By 1960, around 800 Mohawks lived there. A Mohawk steelworker conclave had sprung up near Fourth Avenue and Atlantic Avenue, with grocery stores stocking their favored o-nen-sto cornmeal and churches offering services in their native language.

But just 10 years later, few Mo­hawks remained. The new Adiron­dack Northway had halved the time it took to drive between New York and Kahnawake, and along with a growing pride in Indian culture—and rising crime in New York City—the shorter commute convinced most of the Mohawk ironworkers that it was time to go home.
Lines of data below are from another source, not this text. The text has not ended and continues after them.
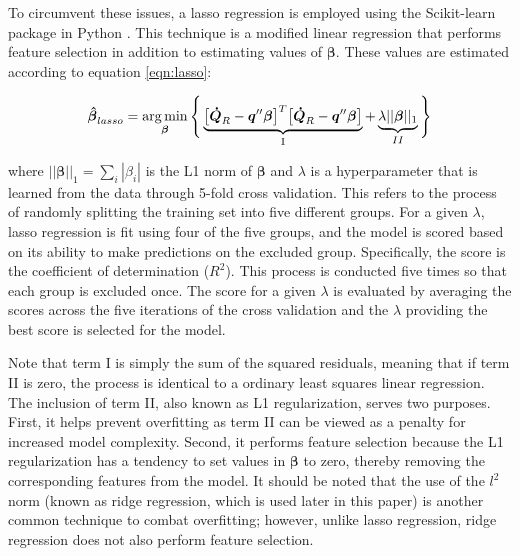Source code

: \documentclass{article}
\begin{document}
To circumvent these issues, a lasso regression is employed using the Scikit-learn \cite{pedregosa2011scikit} package in Python . This technique is a modified linear regression that performs feature selection in addition to estimating values of $\boldsymbol{\beta}$. These values are estimated according to equation \ref{eqn:lasso}:

 \begin{equation}
  \label{eqn:lasso}
  \boldsymbol{\hat\beta}_{lasso} = \operatorname*{arg\,min}_{\boldsymbol{\beta}}\Bigg\{ \underbrace{\big[\boldsymbol{\dot{Q}}_{R} - \boldsymbol{q}'' \boldsymbol{\beta}\big]^T\big[ \boldsymbol{\dot{Q}}_{R} - \boldsymbol{q}'' \boldsymbol{\beta}\big]}_{\text{I}} + \underbrace{\lambda||\boldsymbol{\beta}||_1}_{II}   \Bigg\}
\end{equation}

\noindent where $||\boldsymbol{\beta}||_1 = \sum_i{|\beta_i|}$ is the L1 norm of $\boldsymbol{\beta}$ and $\lambda$ is a hyperparameter that is learned from the data through 5-fold cross validation. This refers to the process of randomly splitting the training set into five different groups. For a given $\lambda$, lasso regression is fit using four of the five groups, and the model is scored based on its ability to make predictions on the excluded group. Specifically, the score is the coefficient of determination ($R^2$). This process is conducted five times so that each group is excluded once. The score for a given $\lambda$ is evaluated by averaging the scores across the five iterations of the cross validation and the $\lambda$ providing the best score is selected for the model. 

Note that term I is simply the sum of the squared residuals, meaning that if term II is zero, the process is identical to a ordinary least squares linear regression. The inclusion of term II, also known as L1 regularization, serves two purposes. First, it helps prevent overfitting as term II can be viewed as a penalty for increased model complexity. Second, it performs feature selection because the L1 regularization has a tendency to set values in $\boldsymbol{\beta}$ to zero, thereby removing the corresponding features from the model. It should be noted that the use of the $l^2$ norm (known as ridge regression, which is used later in this paper) is another common technique to combat overfitting; however, unlike lasso regression, ridge regression does not also perform feature selection. 
\end{document}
 Today most of the high-steel Mohawks still live in the city during the week, often sharing lodgings, and drive home to their families in Kahnawake and Akwesasne every weekend. But work has been slow since the collapse of the World Trade Center towers, and recent improvements in reinforced concrete have made it more attractive in some ways than steel: It goes up faster, requires less height for the same number of floors, is easier to modify during construction, and—most important in the wake of 9/11—it’s more resistant to heat.
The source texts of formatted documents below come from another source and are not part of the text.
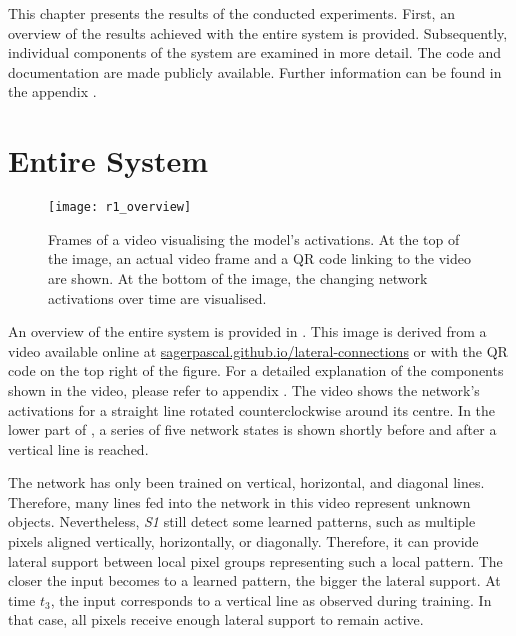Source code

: This chapter presents the results of the conducted experiments. First, an overview of the results achieved with the entire system is provided. Subsequently, individual components of the system are examined in more detail.
The code and documentation are made publicly available. Further information can be found in the appendix .

\section{Entire System}
%
\begin{figure}[h]
    \centering
    \texttt{[image: r1\_overview]}
    \caption[Frames of a video visualising the model's activations]{Frames of a video visualising the model's activations. At the top of the image, an actual video frame and a QR code linking to the video are shown. At the bottom of the image, the changing network activations over time are visualised.}
\end{figure}
%
An overview of the entire system is provided in .
This image is derived from a video available online at \href{https://sagerpascal.github.io/lateral-connections/results/final_results.html#video-visualisations}{sagerpascal.github.io/lateral-connections} or with the QR code on the top right of the figure.
For a detailed explanation of the components shown in the video, please refer to appendix .
The video shows the network's activations for a straight line rotated counterclockwise around its centre.
In the lower part of , a series of five network states is shown shortly before and after a vertical line is reached.

The network has only been trained on vertical, horizontal, and diagonal lines.
Therefore, many lines fed into the network in this video represent unknown objects.
Nevertheless, \emph{S1} still detect some learned patterns, such as multiple pixels aligned vertically, horizontally, or diagonally.
Therefore, it can provide lateral support between local pixel groups representing such a local pattern.
The closer the input becomes to a learned pattern, the bigger the lateral support.
At time $t_3$, the input corresponds to a vertical line as observed during training.
In that case, all pixels receive enough lateral support to remain active.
On the other hand, steel is still considerably stronger than concrete, and steel-framed buildings are easier to modify to suit the needs of successive tenants. Because of that, many experts say that steel structures will never completely disappear.

That suits the Mohawks, who after six generations have made high steel a tribal tradition. “It makes you a better man,” says Swamp.

A Mohawk Skywalking Tradition

Why would people with deep traditions centered in the earth embrace the trade of building skyscrapers in a city, high above it? Indeed, for decades anthropologists, construction company executives, and even the Mohawks themselves have debated why these men originally became skywalkers and why they remain high-steel workers today.

Probably the most controversial assertion originated with an official at the Dominion Bridge Co., which trained the first Mohawk ironworkers in 1886. He reportedly claimed that they had no fear of heights and even compared them to sure-footed mountain goats.

Others have suggested that the Indians’ tradition of walking one foot in front of the other on narrow logs over rivers suited them for walking the thin girders of a bridge or a skyscraper. This suggests that they have a natural balance and agility that is probably fictional: Mohawks don’t die in lower numbers than other ironworkers.

Anthropologist Morris Frielich suggests a cultural lure for  ironworking: He compares high-steel Mohawks to warriors who risked death and returned  with booty. Some anthropologists have also suggested that the risky work gave these men a chance to test and display their courage.

While many Mohawk ironworkers admit to taking pride in doing a dangerous and important job, they dispute the idea that they’re not afraid of heights. Kahnawake ironworker Don Angus says Mohawks simply “have more respect for heights. You’ve got to watch it up there.”

On the other hand, some historians and some Mohawks cite their ancient tradition of building longhouses as proof that building has always been in the blood. “It’s a hand-me-down trade, and it’s tradition,” says Angus. “My grandfather and his grandfather worked on iron.” Akwesasne ironworker Mike Swamp agrees: “My father was an ironworker. My son is an ironworker. It’s a family tradition.”